To upgrade food safety standards in the Pearl River Delta (PRD) areas, PolyU’s Food Safety and Technology Research Centre established a laboratory in Shenzhen in 2011. Accredited by the Shenzhen Government, the laboratory has recently been elevated to a Key Laboratory to conduct food safety testing and research within the PRD.
How would the Key Laboratory help enhance the food safety standards?
Research is an indispensable step for technological advancement. Every year, we will collect some 5,000 food samples of meat, dairy and aquatic products from supermarkets and wet markets in Shenzhen, Guangzhou and Hong Kong. The food samples will then be tested and analyzed for eight major pathogens including Salmonella and Escherichia coli.
Establishing risks evaluation and early warning system on food safety is our top priority. We should conduct state and risk analysis on various kinds of food contaminated with food-borne pathogenic bacteria, toxins and prohibited chemical contaminants; and identify their serotypes, subtypes, drug resistance and pathogenicity for further investigation. Major bacterial pathogens that possibly cause food poisoning, outbreak and infection in those three regions can thus be predicted.
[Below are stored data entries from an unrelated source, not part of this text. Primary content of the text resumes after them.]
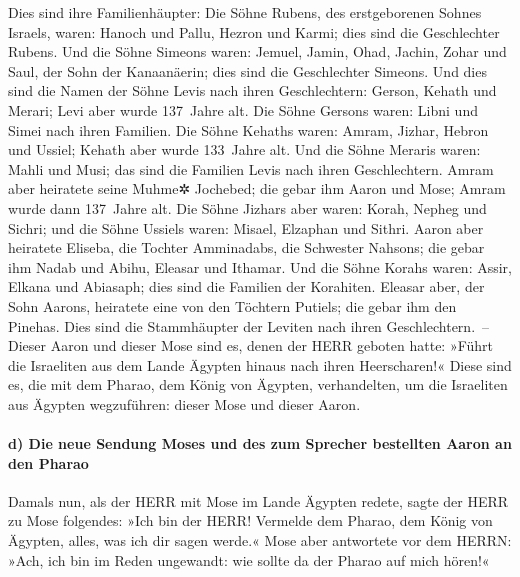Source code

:  Dies sind ihre Familienhäupter: Die Söhne Rubens, des
erstgeborenen Sohnes Israels, waren: Hanoch und Pallu, Hezron und Karmi;
dies sind die Geschlechter Rubens.  Und die Söhne Simeons
waren: Jemuel, Jamin, Ohad, Jachin, Zohar und Saul, der Sohn der
Kanaanäerin; dies sind die Geschlechter Simeons.  Und
dies sind die Namen der Söhne Levis nach ihren Geschlechtern: Gerson,
Kehath und Merari; Levi aber wurde 137~Jahre alt.  Die
Söhne Gersons waren: Libni und Simei nach ihren Familien.
 Die Söhne Kehaths waren: Amram, Jizhar, Hebron und
Ussiel; Kehath aber wurde 133~Jahre alt.  Und die Söhne
Meraris waren: Mahli und Musi; das sind die Familien Levis nach ihren
Geschlechtern.  Amram aber heiratete seine Muhme✲
Jochebed; die gebar ihm Aaron und Mose; Amram wurde dann 137~Jahre alt.
 Die Söhne Jizhars aber waren: Korah, Nepheg und Sichri;
 und die Söhne Ussiels waren: Misael, Elzaphan und
Sithri.  Aaron aber heiratete Eliseba, die Tochter
Amminadabs, die Schwester Nahsons; die gebar ihm Nadab und Abihu,
Eleasar und Ithamar.  Und die Söhne Korahs waren: Assir,
Elkana und Abiasaph; dies sind die Familien der Korahiten.
 Eleasar aber, der Sohn Aarons, heiratete eine von den
Töchtern Putiels; die gebar ihm den Pinehas. Dies sind die Stammhäupter
der Leviten nach ihren Geschlechtern.~--  Dieser Aaron
und dieser Mose sind es, denen der HERR geboten hatte: »Führt die
Israeliten aus dem Lande Ägypten hinaus nach ihren Heerscharen!«
 Diese sind es, die mit dem Pharao, dem König von
Ägypten, verhandelten, um die Israeliten aus Ägypten wegzuführen: dieser
Mose und dieser Aaron.

\hypertarget{d-die-neue-sendung-moses-und-des-zum-sprecher-bestellten-aaron-an-den-pharao}{%
\paragraph{d) Die neue Sendung Moses und des zum Sprecher bestellten
Aaron an den
Pharao}\label{d-die-neue-sendung-moses-und-des-zum-sprecher-bestellten-aaron-an-den-pharao}}

 Damals nun, als der HERR mit Mose im Lande Ägypten
redete,  sagte der HERR zu Mose folgendes: »Ich bin der
HERR! Vermelde dem Pharao, dem König von Ägypten, alles, was ich dir
sagen werde.«  Mose aber antwortete vor dem HERRN: »Ach,
ich bin im Reden ungewandt: wie sollte da der Pharao auf mich hören!«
How can food authentication be enhanced?
We wish to develop a portable DNA biosensor for bacterial pathogen detection so that microbiological tests can be conducted instantly and on the spot for food authentication. We will also study how such testing platforms conduct rapid tests on various pathogens and align with conventional testing.
Are there any new technologies on food processing and storage?
As for food processing and storage, we are developing a low cost new technology for food packaging film made by corn protein. With improved stretchability, barrier and anti-bacterial performance, the new food packaging film may replace plastic packaging for the food that absorbs plasticizer easily.
What is the research goal of the Key Laboratory?
In the future, the research findings of the Key Laboratory will be compiled into a food safety database of the PRD region for reference in related research and risks management. The industry can make reference to the data to identify high-risk food and explore measures to tackle related problems. Our ultimate objective is to improve food safety standard so that public can enjoy the food from Guangdong and Hong Kong with research-based quality assurance.